(Action item):
Search the entries below for the string "upon" and copy the lines that hold it.

[Start of section]

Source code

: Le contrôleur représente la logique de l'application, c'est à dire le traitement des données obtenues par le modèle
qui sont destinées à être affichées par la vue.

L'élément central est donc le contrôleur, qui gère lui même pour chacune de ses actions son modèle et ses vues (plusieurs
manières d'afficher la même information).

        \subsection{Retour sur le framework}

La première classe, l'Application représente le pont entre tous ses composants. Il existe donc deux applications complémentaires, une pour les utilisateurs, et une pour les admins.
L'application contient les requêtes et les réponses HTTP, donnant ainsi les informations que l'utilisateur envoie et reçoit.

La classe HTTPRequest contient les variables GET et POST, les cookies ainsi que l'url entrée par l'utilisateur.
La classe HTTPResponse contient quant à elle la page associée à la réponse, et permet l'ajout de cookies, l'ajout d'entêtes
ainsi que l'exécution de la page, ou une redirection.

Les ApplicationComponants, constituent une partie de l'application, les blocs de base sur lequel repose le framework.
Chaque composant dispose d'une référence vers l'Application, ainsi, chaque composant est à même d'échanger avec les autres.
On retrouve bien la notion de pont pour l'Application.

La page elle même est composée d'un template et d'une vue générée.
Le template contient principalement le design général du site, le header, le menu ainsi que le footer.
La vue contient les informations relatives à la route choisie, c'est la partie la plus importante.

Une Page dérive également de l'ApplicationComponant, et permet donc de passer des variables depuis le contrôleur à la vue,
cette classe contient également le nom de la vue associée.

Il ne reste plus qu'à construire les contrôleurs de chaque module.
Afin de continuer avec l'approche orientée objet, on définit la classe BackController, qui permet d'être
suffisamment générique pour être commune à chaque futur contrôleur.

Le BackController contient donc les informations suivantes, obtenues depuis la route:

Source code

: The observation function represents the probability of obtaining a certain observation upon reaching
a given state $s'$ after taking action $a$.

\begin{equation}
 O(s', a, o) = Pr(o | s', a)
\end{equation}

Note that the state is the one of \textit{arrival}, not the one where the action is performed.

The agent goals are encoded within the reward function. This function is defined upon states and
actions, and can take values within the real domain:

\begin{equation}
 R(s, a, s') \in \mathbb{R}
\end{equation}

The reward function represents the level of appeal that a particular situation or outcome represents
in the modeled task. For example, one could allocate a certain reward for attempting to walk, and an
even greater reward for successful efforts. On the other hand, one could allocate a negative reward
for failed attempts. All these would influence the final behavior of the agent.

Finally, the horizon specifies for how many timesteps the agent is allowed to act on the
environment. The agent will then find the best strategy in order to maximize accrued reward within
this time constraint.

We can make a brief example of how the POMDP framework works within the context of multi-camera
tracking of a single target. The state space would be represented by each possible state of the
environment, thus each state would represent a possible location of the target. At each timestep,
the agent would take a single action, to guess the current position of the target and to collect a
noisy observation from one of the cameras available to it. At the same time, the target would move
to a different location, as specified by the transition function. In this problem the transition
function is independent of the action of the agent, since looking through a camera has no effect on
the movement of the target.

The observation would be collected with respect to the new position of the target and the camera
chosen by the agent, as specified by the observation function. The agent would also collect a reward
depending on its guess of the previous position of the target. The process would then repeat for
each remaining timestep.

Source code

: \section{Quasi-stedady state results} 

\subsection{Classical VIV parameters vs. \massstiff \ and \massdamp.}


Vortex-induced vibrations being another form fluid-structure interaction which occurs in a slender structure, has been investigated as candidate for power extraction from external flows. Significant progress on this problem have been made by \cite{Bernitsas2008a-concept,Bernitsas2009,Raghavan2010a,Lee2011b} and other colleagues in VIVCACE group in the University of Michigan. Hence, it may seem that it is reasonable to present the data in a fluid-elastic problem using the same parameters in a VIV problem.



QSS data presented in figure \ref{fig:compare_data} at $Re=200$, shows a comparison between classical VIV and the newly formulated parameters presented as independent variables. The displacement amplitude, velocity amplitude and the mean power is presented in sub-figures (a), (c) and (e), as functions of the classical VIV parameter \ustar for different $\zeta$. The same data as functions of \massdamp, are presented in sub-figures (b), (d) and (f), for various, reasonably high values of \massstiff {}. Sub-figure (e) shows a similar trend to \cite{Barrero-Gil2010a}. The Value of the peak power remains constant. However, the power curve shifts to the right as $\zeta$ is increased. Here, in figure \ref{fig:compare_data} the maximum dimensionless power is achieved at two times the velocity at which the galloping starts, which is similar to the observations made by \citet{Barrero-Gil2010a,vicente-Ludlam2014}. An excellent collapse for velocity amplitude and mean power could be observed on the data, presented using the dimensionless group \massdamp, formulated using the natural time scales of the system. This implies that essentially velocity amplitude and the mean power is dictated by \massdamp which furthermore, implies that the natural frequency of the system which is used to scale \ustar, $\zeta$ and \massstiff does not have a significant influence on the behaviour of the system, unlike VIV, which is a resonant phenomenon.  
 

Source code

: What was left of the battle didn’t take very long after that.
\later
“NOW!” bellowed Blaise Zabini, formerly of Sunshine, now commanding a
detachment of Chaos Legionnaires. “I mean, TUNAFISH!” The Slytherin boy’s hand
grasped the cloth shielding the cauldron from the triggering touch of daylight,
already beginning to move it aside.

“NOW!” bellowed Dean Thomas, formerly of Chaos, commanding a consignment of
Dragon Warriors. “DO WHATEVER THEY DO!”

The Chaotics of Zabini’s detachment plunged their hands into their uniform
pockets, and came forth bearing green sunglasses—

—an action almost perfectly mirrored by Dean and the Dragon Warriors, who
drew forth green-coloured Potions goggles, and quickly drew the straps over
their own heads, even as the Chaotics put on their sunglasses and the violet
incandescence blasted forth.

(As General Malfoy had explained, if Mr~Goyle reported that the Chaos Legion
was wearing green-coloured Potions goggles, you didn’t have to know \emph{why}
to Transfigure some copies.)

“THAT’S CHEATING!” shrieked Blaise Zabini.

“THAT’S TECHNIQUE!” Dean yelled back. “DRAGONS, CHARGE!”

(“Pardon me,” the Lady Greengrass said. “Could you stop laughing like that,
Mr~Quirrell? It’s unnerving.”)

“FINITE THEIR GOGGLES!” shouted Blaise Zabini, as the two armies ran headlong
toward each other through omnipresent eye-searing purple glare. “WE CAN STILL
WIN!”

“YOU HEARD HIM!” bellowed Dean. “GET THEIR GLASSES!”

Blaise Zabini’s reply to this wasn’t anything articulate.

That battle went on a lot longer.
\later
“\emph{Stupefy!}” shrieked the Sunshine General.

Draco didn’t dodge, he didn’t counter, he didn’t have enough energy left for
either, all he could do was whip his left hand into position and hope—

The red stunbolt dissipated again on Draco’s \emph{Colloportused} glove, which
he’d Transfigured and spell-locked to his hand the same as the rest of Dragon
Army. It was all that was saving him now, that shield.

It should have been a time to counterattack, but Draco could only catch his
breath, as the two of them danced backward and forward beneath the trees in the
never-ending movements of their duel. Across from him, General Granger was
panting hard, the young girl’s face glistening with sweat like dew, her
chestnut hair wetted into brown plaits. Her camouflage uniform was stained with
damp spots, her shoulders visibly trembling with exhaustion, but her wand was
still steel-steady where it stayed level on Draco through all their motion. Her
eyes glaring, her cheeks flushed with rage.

[End of section]

(Reply):
: The observation function represents the probability of obtaining a certain observation upon reaching
The agent goals are encoded within the reward function. This function is defined upon states and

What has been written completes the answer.